The science of certainty, like every other human phenomenon, underwent a process of unfolding – at first its historical links can be readily traced, but its history eventually refracts back into an endless spectrum of events that make it like all other entities – traceless.[4] Despite the evolution of empiricism, mathematics, experimentation, and the secular liberal rationality, the Western culture of the past 500 years has been preoccupied by the most powerfully functioning myth ever formulated.[5] It colors interpretation while at the same time functions to suppress critical reflection.  Indeed, Thomas Kuhn, goes to great lengths in demonstrating how scientific paradigms develop and shift.  The whole of his work on the subject: The Structures of Scientific Revolutions, makes clear the point that,

…historians (of science) confront growing difficulties in distinguishing the ‘scientific’ component of past observation and belief from what their predecessors had readily labeled ‘error’ and ‘superstition.’  The more carefully they study, say, Aristotelian dynamics, phlogistic chemistry, or caloric thermodynamics, the more certain they feel that those once current views of nature were, as a whole, neither less scientific nor more the product of human idiosyncrasy than those current today.  If these out-of-date beliefs are to be called myths, then myths can be produced by the same sorts of methods and held for the same sorts of reasons that now lead to scientific knowledge.[6]

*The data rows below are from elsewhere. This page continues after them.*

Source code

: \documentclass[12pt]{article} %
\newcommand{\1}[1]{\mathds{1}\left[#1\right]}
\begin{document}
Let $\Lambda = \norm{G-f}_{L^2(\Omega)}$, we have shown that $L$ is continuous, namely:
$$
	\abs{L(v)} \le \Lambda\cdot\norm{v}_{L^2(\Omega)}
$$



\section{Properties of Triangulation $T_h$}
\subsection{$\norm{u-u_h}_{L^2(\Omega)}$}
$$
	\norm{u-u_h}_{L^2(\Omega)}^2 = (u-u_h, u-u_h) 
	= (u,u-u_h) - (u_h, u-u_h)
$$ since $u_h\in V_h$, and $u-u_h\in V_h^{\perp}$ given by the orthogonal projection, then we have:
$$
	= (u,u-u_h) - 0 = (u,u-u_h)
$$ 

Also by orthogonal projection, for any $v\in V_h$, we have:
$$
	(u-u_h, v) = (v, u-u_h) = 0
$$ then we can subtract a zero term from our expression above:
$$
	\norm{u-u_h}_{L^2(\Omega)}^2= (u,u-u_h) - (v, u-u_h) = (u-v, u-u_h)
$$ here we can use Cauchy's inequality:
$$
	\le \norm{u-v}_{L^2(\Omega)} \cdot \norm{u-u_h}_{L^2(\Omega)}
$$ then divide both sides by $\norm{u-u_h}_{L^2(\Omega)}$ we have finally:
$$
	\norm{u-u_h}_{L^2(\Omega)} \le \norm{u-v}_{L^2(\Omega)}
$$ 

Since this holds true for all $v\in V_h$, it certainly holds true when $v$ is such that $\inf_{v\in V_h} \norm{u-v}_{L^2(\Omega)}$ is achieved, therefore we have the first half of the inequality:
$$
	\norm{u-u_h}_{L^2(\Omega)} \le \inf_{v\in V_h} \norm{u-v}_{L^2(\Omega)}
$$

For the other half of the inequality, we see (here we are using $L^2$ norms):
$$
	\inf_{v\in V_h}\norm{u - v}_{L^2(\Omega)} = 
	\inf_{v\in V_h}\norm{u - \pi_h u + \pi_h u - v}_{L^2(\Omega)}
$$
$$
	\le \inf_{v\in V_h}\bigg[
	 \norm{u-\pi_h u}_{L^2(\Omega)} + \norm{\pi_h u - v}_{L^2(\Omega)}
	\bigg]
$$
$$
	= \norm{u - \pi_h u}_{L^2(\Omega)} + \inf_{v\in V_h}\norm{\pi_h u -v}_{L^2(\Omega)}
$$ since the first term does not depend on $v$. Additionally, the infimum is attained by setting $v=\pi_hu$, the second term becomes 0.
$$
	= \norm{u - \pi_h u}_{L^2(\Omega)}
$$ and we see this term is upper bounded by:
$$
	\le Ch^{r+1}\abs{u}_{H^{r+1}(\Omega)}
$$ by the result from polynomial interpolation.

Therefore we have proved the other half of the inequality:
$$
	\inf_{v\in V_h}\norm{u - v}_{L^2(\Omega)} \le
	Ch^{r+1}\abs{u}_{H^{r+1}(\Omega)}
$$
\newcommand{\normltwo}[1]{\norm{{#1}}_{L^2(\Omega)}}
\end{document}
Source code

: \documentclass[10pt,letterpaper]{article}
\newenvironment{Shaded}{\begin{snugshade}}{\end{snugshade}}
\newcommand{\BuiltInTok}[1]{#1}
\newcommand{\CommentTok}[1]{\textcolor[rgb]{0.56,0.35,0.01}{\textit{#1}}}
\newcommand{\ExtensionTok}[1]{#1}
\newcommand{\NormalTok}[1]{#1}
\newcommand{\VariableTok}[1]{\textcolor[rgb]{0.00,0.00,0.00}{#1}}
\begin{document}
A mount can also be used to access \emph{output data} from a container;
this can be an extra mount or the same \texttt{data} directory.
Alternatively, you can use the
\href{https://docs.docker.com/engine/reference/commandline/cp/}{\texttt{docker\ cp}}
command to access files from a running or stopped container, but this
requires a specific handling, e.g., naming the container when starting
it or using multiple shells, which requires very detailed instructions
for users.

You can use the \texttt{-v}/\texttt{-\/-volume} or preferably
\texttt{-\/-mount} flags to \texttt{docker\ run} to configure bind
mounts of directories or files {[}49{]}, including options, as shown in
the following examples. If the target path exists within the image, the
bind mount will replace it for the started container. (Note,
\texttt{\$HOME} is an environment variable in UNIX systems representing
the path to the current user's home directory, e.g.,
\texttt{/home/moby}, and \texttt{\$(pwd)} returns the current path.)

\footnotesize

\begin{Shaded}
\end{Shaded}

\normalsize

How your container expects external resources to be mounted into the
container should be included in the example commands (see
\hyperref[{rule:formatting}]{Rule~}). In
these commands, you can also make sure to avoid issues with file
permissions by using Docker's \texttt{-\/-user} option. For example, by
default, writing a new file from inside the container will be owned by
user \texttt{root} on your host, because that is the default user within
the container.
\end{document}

Spirits do speak.  It is important to recognize that the ‘authority’ given to ‘scientific rigor’ participates in the same mythical consciousness as did the ‘authority’ of 13th century theologians in Medieval Europe or the ‘authority’ of the primordial mythological sensibility captured in the epic Homeric poems the Iliad and Odyssey.[7] The technoscience mode of consciousness has become the most powerful mythos in our planetary era.  Presently, technoscience is producing knowledge and machinery whose authority is practically non-negotiable.  The confidence of technoscience culture to reach the heavens, secure labor and resources, improve health and speed, even fulfill moral imperatives provides this age with radical optimism in the future.  Myths are both magnetic and magnificent; they occupy a space of religification and evangelization, where to be in critical relationship to scientific principles constitutes a position close to blasphemy.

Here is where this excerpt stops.